@andrejs1979/storage
v1.0.0
Published
Unified storage engine for NoSQL - multi-paradigm database abstraction
Maintainers
Readme
NoSQL Storage Engine
A high-performance, edge-native storage abstraction layer that unifies Cloudflare's storage services (D1, KV, R2, Durable Objects) into a single, intelligent API optimized for sub-10ms latency.
Features
- Unified Storage API: Single interface for all storage operations across multiple backends
- Intelligent Routing: Automatic routing of operations to optimal storage backends
- Schema-Free Architecture: MongoDB-like flexibility without migration headaches
- Sub-10ms Latency: Optimized for edge performance with advanced caching and connection pooling
- Fault Tolerance: Built-in retry mechanisms, circuit breakers, and error recovery
- Vector Operations: Native support for high-dimensional vector storage and ANN search
- Time Series Support: Optimized storage and querying for time-stamped data
- Real-time Capabilities: Streaming updates and change data capture
Architecture
┌─────────────────────────────────────┐
│ Storage Router │
│ (Intelligent Operation │
│ Routing & Caching) │
└─────────────────┬───────────────────┘
│
┌─────────────┼─────────────┐
│ │ │
┌───▼───┐ ┌───▼───┐ ┌───▼───┐ ┌──────▼──────┐
│ D1 │ │ KV │ │ R2 │ │ Durable │
│(SQL + │ │(Docs +│ │(Blobs │ │ Objects │
│Vectors│ │Cache) │ │ +Cold)│ │(Stateful + │
│ +Hot │ │ │ │ │ │ ANN Index) │
│Series)│ │ │ │ │ │ │
└───────┘ └───────┘ └───────┘ └─────────────┘Quick Start
Basic Usage
import { createNoSQLStorage, createDefaultConfig } from './storage';
// Create storage engine with all Cloudflare services
const config = createDefaultConfig(
env.DB, // D1 Database
env.KV, // KV Namespace
env.BUCKET, // R2 Bucket
env.DURABLE_OBJ // Durable Object Namespace
);
const storage = createNoSQLStorage(config);
await storage.initialize();
// Document operations (MongoDB-like)
const doc = await storage.insertDocument('users', {
_id: 'user123',
name: 'John Doe',
email: '[email protected]',
preferences: { theme: 'dark' }
});
const users = await storage.findDocuments('users', {
filter: { 'preferences.theme': 'dark' },
limit: 10
});
// Vector operations
await storage.insertVector('embeddings', {
id: 'doc123',
vector: new Float32Array([0.1, 0.2, 0.3, ...]),
dimensions: 1536,
metadata: { source: 'document', type: 'text' }
});
const similar = await storage.searchVectors('embeddings', {
vector: queryVector,
limit: 5,
threshold: 0.8
});
// Time series operations
await storage.insertTimeSeriesPoint({
metric: 'cpu.usage',
timestamp: Date.now(),
value: 85.2,
tags: { host: 'server-1', region: 'us-east' },
fields: { cores: 8 }
});Advanced Configuration
import { createHighPerformanceConfig } from './storage';
// High-performance config for sub-10ms latency
const hpConfig = createHighPerformanceConfig(
env.DB, env.KV, env.BUCKET, env.DURABLE_OBJ
);
// Customize routing rules
hpConfig.routing.documentSizeThreshold = 256 * 1024; // 256KB
hpConfig.routing.vectorDimensionThreshold = 768;
hpConfig.routing.cacheRules.cacheTTL = 3600; // 1 hour
const storage = createNoSQLStorage(hpConfig);Storage Backends
D1 Adapter (Structured Data + Hot Storage)
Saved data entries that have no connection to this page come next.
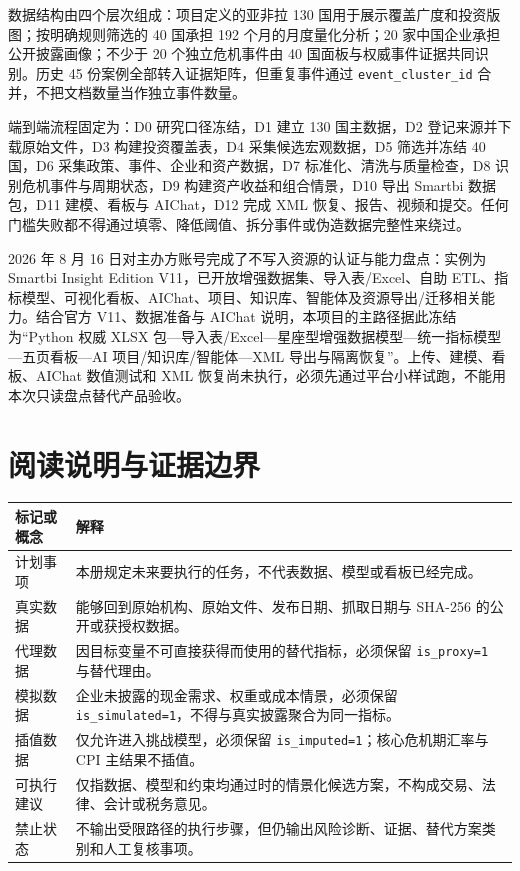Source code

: \documentclass[UTF8,fontset=windows,12pt,openany]{ctexbook}
\newcommand{\Field}[1]{{\small\nolinkurl{#1}}}
\begin{document}
数据结构由四个层次组成：项目定义的亚非拉 130 国用于展示覆盖广度和投资版图；按明确规则筛选的 40 国承担 192 个月的月度量化分析；20 家中国企业承担公开披露画像；不少于 20 个独立危机事件由 40 国面板与权威事件证据共同识别。历史 45 份案例全部转入证据矩阵，但重复事件通过 \Field{event_cluster_id} 合并，不把文档数量当作独立事件数量。

端到端流程固定为：D0 研究口径冻结，D1 建立 130 国主数据，D2 登记来源并下载原始文件，D3 构建投资覆盖表，D4 采集候选宏观数据，D5 筛选并冻结 40 国，D6 采集政策、事件、企业和资产数据，D7 标准化、清洗与质量检查，D8 识别危机事件与周期状态，D9 构建资产收益和组合情景，D10 导出 Smartbi 数据包，D11 建模、看板与 AIChat，D12 完成 XML 恢复、报告、视频和提交。任何门槛失败都不得通过填零、降低阈值、拆分事件或伪造数据完整性来绕过。

2026 年 8 月 16 日对主办方账号完成了不写入资源的认证与能力盘点：实例为 Smartbi Insight Edition V11，已开放增强数据集、导入表/Excel、自助 ETL、指标模型、可视化看板、AIChat、项目、知识库、智能体及资源导出/迁移相关能力。结合官方 V11、数据准备与 AIChat 说明\cite{smartbiversion,smartbiprepare,smartbiaichat}，本项目的主路径据此冻结为“Python 权威 XLSX 包—导入表/Excel—星座型增强数据模型—统一指标模型—五页看板—AI 项目/知识库/智能体—XML 导出与隔离恢复”。上传、建模、看板、AIChat 数值测试和 XML 恢复尚未执行，必须先通过平台小样试跑，不能用本次只读盘点替代产品验收。

\chapter*{阅读说明与证据边界}

\begin{longtable}{p{3.0cm}p{10.5cm}}
\toprule
\textbf{标记或概念} & \textbf{解释}\\
\midrule
计划事项 & 本册规定未来要执行的任务，不代表数据、模型或看板已经完成。\\
真实数据 & 能够回到原始机构、原始文件、发布日期、抓取日期与 SHA-256 的公开或获授权数据。\\
代理数据 & 因目标变量不可直接获得而使用的替代指标，必须保留 \Field{is_proxy=1} 与替代理由。\\
模拟数据 & 企业未披露的现金需求、权重或成本情景，必须保留 \Field{is_simulated=1}，不得与真实披露聚合为同一指标。\\
插值数据 & 仅允许进入挑战模型，必须保留 \Field{is_imputed=1}；核心危机期汇率与 CPI 主结果不插值。\\
可执行建议 & 仅指数据、模型和约束均通过时的情景化候选方案，不构成交易、法律、会计或税务意见。\\
禁止状态 & 不输出受限路径的执行步骤，但仍输出风险诊断、证据、替代方案类别和人工复核事项。\\
\bottomrule
\end{longtable}
\end{document}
- Use Cases: Structured queries, recent documents, hot time series, small vectors
- Optimizations: WAL mode, connection pooling, prepared statements
- Latency Target: 2-5ms
- Capacity: Multiple 10GB shards
KV Adapter (Document Cache + Warm Storage)
- Use Cases: Document caching, frequently accessed data, warm time series
- Optimizations: Automatic compression, intelligent TTL, batch operations
- Latency Target: 1-3ms
- Capacity: 25MB per key, unlimited keys
R2 Adapter (Large Objects + Cold Storage)
- Use Cases: Large documents, high-dimensional vectors, archived time series
- Optimizations: Multipart uploads, range requests, metadata indexing
- Latency Target: 10-20ms
- Capacity: 5GB per object, unlimited objects
Durable Object Adapter (Stateful Operations)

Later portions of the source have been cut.